At first, Fratta figured the error was due to a technical failure.
But “as the day wore on”, he said during court proceedings, “I accepted that the mistake had not been caused by any sort of glitch but rather by human error, and that I was one of the humans responsible for the error.”
Fratta, the “approver” of the transfer, said in a declaration that he was “shocked” to discover the error. “My first reaction was reflected in a 9.51am chat to Mr Raj,” he said, referring to a contractor in India who’d been the “checker” on the payments.
“‘Oh my,’” Fratta said he told Raj, asking, “Did we have proof that the wires went to the specific lender identified in his email? Did it go to all lenders? How much was the overpayment?”
Fratta said his intention had been to transfer to Revlon lenders interest payments of about $8 million.
A transformational case
The judge brushed aside some of Citigroup’s other arguments, including its claims that allowing the transfer to proceed was simply unfair and that the New York state rule is bad law. Those arguments are “squarely foreclosed” by the decision in Banque Worms, Furman said.
“The problem for Citibank is that the court does not write on a blank slate,” he wrote.
That doesn’t mean the law is unchanging. While the federal appeals court in Manhattan, which would hear the bank’s appeal, doesn’t have the power to change state law, New York’s top court can revisit its own decision. It might do just that if it finds, as Talley does, that Tuesday’s ruling “was probably not a good development for the most sensible evolution of the law”.

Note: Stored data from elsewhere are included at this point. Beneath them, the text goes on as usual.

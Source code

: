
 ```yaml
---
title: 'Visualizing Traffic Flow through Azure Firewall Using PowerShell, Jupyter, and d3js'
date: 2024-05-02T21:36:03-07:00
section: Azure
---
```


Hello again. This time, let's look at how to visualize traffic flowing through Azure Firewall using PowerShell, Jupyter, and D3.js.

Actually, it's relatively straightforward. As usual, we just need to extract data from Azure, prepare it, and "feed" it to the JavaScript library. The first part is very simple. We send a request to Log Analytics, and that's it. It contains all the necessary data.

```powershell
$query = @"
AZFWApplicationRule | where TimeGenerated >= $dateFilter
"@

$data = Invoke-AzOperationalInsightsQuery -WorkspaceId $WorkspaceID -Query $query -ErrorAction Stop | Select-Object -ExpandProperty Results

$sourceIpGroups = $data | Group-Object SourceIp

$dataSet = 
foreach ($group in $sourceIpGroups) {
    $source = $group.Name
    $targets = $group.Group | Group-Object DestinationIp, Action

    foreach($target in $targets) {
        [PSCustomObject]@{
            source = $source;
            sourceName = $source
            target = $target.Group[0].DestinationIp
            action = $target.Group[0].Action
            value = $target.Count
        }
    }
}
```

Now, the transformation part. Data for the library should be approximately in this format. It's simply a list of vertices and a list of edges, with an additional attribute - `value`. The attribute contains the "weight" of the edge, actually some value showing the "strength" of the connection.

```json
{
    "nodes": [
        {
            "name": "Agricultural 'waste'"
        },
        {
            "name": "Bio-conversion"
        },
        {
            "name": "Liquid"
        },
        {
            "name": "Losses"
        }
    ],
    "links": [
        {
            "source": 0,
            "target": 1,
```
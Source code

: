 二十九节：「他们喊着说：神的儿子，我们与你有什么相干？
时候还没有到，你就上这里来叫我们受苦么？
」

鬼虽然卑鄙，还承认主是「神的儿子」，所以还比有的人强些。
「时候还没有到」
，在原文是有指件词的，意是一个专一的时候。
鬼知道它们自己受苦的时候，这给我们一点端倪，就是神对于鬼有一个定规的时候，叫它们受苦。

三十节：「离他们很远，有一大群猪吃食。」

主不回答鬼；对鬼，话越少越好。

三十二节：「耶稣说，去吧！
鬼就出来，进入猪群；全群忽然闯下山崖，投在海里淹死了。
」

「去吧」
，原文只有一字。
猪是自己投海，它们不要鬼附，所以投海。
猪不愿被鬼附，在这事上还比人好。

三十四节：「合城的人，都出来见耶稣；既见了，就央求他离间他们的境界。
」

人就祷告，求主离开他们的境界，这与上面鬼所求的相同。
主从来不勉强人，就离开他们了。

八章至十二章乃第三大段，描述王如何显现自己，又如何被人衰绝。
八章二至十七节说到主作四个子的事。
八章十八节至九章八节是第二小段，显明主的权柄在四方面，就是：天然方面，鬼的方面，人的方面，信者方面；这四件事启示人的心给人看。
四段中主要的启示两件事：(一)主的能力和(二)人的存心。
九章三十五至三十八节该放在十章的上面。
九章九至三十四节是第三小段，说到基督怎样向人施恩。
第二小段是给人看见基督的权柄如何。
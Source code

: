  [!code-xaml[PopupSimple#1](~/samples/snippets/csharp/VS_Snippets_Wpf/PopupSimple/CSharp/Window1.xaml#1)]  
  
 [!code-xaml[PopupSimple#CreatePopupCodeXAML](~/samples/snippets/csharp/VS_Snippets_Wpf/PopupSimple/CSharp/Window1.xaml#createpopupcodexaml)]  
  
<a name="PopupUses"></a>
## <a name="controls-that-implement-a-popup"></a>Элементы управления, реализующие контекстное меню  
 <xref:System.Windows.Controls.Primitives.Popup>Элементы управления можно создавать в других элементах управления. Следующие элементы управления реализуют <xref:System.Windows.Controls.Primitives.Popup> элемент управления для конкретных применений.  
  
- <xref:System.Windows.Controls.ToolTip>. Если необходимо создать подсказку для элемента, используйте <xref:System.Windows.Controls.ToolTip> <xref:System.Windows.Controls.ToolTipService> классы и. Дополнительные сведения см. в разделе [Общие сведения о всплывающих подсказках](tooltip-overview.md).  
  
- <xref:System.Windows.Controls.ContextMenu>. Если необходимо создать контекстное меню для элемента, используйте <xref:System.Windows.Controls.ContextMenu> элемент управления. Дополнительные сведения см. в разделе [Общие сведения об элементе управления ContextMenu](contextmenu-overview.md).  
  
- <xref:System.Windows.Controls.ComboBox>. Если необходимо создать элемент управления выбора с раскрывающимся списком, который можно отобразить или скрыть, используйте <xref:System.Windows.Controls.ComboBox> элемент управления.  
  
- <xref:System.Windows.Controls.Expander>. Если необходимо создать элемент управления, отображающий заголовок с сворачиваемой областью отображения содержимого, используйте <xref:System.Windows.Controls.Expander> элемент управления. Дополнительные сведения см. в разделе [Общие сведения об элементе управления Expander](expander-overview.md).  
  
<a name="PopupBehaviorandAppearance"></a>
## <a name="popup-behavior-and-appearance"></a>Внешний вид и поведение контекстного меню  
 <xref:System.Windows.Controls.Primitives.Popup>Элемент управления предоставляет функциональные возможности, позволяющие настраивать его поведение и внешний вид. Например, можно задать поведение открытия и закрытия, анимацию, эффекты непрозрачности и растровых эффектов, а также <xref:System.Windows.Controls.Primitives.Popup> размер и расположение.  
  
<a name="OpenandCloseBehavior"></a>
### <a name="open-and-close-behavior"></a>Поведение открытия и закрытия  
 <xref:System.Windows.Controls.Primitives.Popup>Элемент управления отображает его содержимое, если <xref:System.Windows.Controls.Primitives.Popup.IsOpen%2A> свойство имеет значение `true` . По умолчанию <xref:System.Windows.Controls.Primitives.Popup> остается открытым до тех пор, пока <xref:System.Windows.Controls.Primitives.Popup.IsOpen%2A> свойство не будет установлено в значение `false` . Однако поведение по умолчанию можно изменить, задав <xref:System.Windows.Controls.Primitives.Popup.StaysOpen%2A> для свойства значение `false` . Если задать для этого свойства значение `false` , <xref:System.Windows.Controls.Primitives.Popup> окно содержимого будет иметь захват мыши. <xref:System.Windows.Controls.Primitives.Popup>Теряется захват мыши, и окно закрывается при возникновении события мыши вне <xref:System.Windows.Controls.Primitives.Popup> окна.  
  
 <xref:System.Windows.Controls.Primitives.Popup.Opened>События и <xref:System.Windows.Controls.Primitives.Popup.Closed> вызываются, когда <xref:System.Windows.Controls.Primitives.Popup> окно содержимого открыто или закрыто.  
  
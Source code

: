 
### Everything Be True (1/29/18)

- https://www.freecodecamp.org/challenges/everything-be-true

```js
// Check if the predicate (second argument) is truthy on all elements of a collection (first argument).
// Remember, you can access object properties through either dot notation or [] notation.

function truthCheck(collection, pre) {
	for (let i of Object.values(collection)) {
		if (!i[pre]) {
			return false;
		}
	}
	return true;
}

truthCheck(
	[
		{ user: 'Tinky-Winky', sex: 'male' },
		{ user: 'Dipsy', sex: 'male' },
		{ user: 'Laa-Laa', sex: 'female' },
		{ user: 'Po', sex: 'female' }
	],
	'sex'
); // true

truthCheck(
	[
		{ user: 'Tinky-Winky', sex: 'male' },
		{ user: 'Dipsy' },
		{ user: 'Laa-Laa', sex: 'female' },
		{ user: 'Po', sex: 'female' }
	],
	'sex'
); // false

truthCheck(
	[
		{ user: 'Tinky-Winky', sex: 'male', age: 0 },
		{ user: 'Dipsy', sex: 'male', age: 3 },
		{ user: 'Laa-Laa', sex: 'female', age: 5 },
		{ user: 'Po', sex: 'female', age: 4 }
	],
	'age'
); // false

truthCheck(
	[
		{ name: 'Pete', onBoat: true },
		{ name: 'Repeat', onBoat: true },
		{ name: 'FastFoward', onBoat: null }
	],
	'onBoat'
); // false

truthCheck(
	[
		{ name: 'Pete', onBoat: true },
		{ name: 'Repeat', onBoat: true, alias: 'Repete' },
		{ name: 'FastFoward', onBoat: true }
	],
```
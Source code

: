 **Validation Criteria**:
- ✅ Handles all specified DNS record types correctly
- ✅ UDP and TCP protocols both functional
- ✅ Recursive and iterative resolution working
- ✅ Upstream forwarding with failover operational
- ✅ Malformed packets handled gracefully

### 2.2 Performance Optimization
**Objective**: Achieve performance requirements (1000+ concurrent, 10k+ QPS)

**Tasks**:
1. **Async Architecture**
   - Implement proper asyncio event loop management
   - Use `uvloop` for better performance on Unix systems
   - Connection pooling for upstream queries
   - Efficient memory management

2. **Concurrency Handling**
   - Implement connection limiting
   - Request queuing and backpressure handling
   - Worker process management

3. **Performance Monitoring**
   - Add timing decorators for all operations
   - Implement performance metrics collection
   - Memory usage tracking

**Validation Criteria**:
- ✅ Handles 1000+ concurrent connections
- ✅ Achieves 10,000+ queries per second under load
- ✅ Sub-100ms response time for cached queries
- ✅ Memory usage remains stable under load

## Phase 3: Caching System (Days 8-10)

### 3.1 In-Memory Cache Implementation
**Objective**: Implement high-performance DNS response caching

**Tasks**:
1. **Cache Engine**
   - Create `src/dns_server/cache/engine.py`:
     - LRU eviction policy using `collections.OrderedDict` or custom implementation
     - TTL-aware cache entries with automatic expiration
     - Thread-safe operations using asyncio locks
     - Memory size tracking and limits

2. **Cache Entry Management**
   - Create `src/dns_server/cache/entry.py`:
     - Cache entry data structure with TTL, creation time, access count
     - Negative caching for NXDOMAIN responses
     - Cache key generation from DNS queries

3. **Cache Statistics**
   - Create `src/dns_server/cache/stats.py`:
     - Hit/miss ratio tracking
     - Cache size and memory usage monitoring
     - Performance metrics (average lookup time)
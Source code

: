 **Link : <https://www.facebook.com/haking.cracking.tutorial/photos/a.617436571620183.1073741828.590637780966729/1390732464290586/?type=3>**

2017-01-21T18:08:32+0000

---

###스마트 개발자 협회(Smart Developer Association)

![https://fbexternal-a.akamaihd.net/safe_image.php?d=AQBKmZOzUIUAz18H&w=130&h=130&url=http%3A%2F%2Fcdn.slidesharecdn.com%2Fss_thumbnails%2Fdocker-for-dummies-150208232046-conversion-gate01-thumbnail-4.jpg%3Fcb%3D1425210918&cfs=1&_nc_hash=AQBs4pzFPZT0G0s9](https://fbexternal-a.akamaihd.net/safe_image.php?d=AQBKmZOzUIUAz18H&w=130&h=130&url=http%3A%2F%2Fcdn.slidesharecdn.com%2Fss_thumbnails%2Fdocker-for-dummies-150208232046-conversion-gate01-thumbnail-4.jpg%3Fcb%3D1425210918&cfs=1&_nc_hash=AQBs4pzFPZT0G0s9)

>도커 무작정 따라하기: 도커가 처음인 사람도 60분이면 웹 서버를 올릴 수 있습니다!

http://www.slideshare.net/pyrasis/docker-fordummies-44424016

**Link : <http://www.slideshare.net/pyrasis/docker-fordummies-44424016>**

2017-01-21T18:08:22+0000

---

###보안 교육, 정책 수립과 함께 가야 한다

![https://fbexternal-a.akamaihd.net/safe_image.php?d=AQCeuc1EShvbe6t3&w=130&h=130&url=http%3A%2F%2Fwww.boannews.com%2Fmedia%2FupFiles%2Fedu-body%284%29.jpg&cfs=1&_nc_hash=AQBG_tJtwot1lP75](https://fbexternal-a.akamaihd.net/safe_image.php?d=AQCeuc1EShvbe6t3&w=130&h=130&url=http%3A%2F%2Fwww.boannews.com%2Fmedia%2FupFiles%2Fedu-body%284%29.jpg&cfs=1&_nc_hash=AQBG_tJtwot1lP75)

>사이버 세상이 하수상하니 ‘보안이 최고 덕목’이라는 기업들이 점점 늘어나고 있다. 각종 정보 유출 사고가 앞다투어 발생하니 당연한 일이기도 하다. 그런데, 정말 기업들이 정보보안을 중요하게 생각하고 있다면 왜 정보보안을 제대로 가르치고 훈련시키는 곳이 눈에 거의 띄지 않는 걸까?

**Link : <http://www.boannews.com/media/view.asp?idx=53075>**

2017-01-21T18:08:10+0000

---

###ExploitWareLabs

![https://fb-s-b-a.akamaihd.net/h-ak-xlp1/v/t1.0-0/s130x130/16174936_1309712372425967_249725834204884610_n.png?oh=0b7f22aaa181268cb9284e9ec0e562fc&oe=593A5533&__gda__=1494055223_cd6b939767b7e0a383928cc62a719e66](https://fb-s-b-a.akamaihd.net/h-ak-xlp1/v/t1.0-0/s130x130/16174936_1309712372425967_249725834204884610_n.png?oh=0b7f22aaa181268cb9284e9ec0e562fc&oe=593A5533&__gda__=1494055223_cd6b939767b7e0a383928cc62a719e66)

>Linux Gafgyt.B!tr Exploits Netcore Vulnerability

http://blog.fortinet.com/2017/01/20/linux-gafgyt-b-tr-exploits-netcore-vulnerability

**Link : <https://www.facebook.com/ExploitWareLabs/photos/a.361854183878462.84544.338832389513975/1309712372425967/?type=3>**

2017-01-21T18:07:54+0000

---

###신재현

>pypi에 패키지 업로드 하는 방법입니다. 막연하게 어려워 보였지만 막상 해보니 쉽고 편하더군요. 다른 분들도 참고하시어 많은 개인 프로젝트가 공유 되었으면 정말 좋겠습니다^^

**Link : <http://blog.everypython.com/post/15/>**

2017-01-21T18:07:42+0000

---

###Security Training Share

Certainly, the bank seemed to score its share of points at the trial in December 2020, where Citibank argued that the transfers were a clear error and that the firms had no right to them.
Under questioning by a lawyer for the bank, a senior loan operations associate at Symphony testified that its standard practice is to look into fund transfers made without notice and to return the money if it was sent in error. He said he had seen money sent by mistake to his firm or to counterparties before.
“We would review the wire, confirm it was a mistake” and, if “money was not owed, we would send it back”, he testified. Asked whether mistaken interest payments were common, he said they were.
Whether Citibank manages to win or lose its eventual appeal, the accidental payment is sure to prompt a review of internal controls in the industry and could have a lasting impact on the more than $1 trillion syndicated loan market.
“It could be a leading and transformational case on the responsibilities of agents and the potential liability of those agents for errors in the loan process,” said Kennyhertz Perry partner Braden Perry. He said this case “will test whether poor internal controls and these types of egregious errors will be rectified by a court of law”.
Citibank’s controls on the payment—part of a creaky system that was on its way out when the error occurred—were perhaps especially weak. But during the trial, Furman reached outside his courtroom to issue a broader warning.
“The industry should figure out a way of dealing with these things even if this was a black swan event,” he said during the proceedings which were held via videoconference. “Whatever my ruling is in this case, I hope the world, the market, takes notice of what’s happened here and the uncertainties that have resulted.”
Although it’s too early to tell exactly what changes might be in store, the case is a cause celebre and a signal to bankers to make sure their own house is in order.